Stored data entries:
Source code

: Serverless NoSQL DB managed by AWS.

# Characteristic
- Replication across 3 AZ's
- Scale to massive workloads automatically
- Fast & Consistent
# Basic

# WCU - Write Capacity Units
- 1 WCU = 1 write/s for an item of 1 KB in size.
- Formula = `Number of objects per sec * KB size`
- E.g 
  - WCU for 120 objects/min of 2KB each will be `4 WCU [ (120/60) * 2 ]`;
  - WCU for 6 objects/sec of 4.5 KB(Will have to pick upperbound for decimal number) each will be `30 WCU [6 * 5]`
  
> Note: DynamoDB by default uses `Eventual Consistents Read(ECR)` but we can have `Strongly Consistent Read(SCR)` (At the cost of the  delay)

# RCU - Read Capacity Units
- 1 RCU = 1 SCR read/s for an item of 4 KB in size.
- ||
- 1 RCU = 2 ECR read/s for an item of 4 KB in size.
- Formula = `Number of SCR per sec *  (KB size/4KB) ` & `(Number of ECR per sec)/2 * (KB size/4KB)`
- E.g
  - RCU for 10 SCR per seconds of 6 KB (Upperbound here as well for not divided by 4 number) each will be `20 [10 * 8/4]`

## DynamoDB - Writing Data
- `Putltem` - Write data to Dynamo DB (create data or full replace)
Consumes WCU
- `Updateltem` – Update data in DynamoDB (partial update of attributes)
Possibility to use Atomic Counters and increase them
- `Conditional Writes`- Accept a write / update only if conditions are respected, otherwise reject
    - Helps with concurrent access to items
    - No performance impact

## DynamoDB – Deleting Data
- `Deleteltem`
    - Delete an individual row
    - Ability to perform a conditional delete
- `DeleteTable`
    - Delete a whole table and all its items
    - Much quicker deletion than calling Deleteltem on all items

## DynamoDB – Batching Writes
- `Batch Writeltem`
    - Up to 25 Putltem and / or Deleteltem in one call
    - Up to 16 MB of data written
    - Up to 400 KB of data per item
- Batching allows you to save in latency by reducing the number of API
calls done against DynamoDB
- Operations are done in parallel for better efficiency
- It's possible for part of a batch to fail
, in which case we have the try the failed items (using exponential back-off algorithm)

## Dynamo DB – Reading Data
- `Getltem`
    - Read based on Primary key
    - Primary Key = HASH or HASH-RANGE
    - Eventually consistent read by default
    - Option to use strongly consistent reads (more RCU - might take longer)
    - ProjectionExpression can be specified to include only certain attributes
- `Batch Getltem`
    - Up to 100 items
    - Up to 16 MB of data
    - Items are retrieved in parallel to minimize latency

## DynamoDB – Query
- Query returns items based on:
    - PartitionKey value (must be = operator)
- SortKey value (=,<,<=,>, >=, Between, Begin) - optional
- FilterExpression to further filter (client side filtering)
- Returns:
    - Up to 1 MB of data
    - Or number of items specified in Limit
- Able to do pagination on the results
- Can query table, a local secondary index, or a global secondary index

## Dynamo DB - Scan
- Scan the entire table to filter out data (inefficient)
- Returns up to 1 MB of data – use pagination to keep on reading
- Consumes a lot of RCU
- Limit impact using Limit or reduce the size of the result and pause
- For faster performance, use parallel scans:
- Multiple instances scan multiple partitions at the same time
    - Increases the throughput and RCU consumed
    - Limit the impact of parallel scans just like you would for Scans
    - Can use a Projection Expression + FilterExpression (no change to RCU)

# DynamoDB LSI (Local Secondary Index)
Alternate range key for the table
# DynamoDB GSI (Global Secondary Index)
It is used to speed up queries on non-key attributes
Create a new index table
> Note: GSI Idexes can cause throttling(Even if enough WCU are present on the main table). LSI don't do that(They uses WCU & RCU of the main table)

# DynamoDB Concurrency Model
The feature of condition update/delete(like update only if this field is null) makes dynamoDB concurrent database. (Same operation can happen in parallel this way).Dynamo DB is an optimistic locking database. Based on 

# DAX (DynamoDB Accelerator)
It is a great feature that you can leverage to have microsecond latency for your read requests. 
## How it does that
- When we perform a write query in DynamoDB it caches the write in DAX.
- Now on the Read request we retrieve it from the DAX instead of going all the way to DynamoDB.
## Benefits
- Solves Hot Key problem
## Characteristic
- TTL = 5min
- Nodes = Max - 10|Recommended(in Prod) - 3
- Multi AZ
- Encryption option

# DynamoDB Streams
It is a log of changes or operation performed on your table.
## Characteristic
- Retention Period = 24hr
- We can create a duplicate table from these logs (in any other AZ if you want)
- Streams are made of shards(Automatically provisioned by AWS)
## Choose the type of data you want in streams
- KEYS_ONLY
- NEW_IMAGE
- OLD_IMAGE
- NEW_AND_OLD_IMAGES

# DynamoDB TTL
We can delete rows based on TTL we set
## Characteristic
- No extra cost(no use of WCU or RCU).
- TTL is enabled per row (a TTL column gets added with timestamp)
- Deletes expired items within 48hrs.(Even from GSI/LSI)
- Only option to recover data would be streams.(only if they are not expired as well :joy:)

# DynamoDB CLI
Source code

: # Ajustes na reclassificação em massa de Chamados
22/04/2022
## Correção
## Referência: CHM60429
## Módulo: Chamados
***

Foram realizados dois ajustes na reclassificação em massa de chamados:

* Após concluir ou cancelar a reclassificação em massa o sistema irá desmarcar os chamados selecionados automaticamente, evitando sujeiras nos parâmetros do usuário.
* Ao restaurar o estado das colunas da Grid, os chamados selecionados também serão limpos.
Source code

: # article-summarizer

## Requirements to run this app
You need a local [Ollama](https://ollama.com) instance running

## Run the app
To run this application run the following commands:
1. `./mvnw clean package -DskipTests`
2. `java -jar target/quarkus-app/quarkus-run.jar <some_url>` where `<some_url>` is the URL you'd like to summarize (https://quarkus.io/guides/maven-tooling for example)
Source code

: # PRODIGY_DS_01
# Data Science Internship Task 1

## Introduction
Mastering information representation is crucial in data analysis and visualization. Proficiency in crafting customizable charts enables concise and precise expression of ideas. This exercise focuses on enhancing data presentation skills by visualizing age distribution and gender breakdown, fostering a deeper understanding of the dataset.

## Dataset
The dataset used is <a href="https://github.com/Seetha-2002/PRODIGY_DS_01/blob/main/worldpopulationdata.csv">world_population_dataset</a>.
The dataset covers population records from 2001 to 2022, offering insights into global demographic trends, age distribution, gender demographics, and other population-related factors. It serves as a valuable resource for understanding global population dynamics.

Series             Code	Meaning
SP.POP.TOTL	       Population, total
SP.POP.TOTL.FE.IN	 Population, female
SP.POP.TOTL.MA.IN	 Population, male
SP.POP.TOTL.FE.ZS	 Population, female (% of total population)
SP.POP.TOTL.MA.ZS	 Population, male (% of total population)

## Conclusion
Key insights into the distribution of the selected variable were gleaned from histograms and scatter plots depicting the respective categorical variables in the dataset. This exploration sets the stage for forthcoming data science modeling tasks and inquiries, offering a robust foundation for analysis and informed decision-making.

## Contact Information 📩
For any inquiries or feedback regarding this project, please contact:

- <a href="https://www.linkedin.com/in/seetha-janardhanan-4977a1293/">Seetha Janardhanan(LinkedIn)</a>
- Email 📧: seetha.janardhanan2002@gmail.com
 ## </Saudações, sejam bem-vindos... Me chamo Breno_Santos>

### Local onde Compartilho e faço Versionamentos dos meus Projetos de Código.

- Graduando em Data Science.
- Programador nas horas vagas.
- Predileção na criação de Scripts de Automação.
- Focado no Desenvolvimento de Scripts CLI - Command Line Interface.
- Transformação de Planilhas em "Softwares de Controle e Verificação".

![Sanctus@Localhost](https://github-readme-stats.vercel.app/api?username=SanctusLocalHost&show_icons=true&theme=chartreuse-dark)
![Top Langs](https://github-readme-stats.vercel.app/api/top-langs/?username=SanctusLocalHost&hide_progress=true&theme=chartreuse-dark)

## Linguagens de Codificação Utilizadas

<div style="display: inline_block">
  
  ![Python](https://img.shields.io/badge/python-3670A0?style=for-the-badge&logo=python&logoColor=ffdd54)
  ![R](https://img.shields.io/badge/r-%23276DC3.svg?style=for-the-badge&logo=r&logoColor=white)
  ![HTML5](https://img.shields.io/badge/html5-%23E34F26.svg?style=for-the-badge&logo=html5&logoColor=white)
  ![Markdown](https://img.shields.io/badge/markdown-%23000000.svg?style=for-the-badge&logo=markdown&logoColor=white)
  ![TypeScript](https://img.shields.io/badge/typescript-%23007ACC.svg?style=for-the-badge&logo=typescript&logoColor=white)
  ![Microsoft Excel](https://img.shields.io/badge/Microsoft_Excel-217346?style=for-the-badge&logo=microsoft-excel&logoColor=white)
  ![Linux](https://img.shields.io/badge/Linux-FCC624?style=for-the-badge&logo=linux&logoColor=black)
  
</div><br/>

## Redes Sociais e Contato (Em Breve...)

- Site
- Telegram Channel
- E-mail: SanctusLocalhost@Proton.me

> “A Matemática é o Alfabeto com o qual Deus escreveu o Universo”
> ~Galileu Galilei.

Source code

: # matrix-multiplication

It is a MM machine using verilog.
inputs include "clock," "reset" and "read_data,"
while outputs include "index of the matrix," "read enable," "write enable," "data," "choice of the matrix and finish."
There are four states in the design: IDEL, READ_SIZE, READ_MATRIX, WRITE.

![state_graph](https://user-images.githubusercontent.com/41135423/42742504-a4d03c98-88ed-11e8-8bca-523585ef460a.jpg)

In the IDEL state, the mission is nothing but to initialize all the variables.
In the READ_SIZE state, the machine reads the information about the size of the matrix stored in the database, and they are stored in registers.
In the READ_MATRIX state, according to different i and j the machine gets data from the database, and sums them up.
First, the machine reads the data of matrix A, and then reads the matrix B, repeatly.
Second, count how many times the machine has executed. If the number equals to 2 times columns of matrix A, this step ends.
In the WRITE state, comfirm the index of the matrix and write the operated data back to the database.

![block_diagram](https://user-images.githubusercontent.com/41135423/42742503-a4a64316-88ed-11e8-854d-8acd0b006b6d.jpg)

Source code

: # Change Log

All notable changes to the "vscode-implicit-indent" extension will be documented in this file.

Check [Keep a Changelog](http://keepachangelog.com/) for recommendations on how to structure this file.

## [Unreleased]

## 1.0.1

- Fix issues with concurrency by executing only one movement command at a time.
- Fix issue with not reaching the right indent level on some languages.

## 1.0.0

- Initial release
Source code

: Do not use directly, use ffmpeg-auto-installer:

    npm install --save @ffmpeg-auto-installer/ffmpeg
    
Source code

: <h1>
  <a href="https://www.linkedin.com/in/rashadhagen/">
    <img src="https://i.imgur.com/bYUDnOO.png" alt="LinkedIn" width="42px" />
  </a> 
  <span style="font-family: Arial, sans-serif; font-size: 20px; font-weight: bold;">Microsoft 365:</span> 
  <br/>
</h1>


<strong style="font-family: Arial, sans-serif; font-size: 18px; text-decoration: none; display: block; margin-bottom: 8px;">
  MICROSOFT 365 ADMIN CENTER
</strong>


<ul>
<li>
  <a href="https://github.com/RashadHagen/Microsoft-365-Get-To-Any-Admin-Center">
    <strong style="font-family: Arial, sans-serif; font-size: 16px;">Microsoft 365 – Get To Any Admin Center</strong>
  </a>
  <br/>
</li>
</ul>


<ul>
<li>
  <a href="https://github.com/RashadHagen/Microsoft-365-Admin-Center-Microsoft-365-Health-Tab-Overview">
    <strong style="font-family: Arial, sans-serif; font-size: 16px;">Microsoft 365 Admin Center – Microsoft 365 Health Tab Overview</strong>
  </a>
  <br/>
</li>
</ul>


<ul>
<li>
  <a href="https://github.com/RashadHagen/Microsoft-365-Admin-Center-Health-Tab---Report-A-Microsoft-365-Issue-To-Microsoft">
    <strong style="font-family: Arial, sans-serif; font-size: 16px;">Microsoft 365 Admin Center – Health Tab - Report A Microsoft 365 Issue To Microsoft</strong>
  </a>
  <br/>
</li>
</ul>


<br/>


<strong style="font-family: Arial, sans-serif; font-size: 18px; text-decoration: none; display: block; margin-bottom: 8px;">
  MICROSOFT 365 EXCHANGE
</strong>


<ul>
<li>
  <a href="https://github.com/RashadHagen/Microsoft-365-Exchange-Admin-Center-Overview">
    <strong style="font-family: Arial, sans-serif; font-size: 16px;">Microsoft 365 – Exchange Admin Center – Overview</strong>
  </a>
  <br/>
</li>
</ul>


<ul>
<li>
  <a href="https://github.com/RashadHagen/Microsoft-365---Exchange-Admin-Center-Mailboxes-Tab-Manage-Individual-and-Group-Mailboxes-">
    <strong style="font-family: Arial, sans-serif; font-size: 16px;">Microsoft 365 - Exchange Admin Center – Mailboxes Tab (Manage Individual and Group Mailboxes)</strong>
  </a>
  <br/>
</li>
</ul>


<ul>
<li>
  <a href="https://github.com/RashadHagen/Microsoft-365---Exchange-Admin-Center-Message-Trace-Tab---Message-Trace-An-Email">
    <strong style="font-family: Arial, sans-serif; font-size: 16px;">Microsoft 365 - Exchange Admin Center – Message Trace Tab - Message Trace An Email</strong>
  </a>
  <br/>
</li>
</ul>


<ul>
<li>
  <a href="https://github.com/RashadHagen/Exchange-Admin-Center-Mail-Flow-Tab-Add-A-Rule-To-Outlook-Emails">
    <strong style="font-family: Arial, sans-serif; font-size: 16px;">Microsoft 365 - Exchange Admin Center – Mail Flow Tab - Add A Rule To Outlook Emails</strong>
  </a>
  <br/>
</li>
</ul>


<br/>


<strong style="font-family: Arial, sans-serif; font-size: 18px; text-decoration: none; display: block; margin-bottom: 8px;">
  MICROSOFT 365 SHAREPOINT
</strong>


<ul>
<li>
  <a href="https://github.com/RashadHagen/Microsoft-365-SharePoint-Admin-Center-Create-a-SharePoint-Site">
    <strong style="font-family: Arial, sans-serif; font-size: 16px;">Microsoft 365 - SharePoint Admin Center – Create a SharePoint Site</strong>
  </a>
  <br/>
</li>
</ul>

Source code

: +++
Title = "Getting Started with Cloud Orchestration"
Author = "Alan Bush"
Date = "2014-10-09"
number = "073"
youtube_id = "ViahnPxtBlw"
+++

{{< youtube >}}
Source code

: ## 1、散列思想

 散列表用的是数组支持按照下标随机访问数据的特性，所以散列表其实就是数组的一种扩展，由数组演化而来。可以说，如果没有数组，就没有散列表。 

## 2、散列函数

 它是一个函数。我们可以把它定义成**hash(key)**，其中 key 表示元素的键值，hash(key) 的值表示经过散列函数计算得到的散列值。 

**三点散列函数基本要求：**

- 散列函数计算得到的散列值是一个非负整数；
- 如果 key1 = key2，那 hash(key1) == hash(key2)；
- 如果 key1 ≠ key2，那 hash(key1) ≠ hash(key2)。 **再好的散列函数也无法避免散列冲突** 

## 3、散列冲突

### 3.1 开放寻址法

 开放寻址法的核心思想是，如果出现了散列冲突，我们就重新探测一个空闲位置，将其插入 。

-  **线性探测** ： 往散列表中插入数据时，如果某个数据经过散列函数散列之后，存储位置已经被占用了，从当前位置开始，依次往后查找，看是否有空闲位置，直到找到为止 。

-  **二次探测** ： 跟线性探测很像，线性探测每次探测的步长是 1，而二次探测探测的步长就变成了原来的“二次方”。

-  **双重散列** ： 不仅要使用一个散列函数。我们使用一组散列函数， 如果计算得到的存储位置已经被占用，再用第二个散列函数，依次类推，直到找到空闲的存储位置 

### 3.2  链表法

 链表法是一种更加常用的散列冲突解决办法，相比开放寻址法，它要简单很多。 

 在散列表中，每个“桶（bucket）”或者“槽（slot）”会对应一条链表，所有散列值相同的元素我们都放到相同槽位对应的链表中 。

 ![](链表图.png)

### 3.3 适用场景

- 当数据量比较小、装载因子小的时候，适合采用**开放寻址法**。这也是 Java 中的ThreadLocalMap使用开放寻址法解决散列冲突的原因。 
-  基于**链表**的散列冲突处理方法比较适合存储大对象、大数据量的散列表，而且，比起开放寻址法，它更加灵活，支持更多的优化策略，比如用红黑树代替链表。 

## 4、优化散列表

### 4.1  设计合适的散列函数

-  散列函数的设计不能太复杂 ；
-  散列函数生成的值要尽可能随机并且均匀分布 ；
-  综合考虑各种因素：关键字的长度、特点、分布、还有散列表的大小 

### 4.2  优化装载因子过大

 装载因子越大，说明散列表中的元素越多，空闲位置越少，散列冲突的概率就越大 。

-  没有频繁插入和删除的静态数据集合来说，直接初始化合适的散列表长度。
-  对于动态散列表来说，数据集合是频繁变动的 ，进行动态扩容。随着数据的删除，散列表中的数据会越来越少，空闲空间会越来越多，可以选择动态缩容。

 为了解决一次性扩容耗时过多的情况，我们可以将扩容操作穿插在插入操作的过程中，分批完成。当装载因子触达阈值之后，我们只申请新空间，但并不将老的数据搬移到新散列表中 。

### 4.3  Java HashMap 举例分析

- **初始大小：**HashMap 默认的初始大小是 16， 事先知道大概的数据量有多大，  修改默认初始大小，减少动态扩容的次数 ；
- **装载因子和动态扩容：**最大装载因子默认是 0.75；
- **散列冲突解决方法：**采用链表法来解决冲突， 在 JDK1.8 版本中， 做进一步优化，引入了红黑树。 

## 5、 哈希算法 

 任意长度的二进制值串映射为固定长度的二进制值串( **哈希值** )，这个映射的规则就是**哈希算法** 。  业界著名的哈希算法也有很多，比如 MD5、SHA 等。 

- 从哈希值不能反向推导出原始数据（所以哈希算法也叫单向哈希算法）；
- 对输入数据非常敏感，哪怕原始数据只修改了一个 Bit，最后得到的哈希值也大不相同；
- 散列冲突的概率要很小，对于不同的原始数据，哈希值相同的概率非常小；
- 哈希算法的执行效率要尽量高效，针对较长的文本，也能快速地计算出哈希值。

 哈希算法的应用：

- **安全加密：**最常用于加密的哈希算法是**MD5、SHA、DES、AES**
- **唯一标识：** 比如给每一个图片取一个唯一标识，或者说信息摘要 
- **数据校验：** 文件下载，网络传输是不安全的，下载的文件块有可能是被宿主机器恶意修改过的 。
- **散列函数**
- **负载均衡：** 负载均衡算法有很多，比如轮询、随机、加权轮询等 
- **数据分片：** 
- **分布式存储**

Work to be completed: The response must hold only the lines above from the line with "- Retention Period = 24hr" through the line with "- No extra cost(no use of WCU or RCU).", each copied exactly, both ends kept.

Result below:
- Retention Period = 24hr
- We can create a duplicate table from these logs (in any other AZ if you want)
- Streams are made of shards(Automatically provisioned by AWS)
## Choose the type of data you want in streams
- KEYS_ONLY
- NEW_IMAGE
- OLD_IMAGE
- NEW_AND_OLD_IMAGES

# DynamoDB TTL
We can delete rows based on TTL we set
## Characteristic
- No extra cost(no use of WCU or RCU).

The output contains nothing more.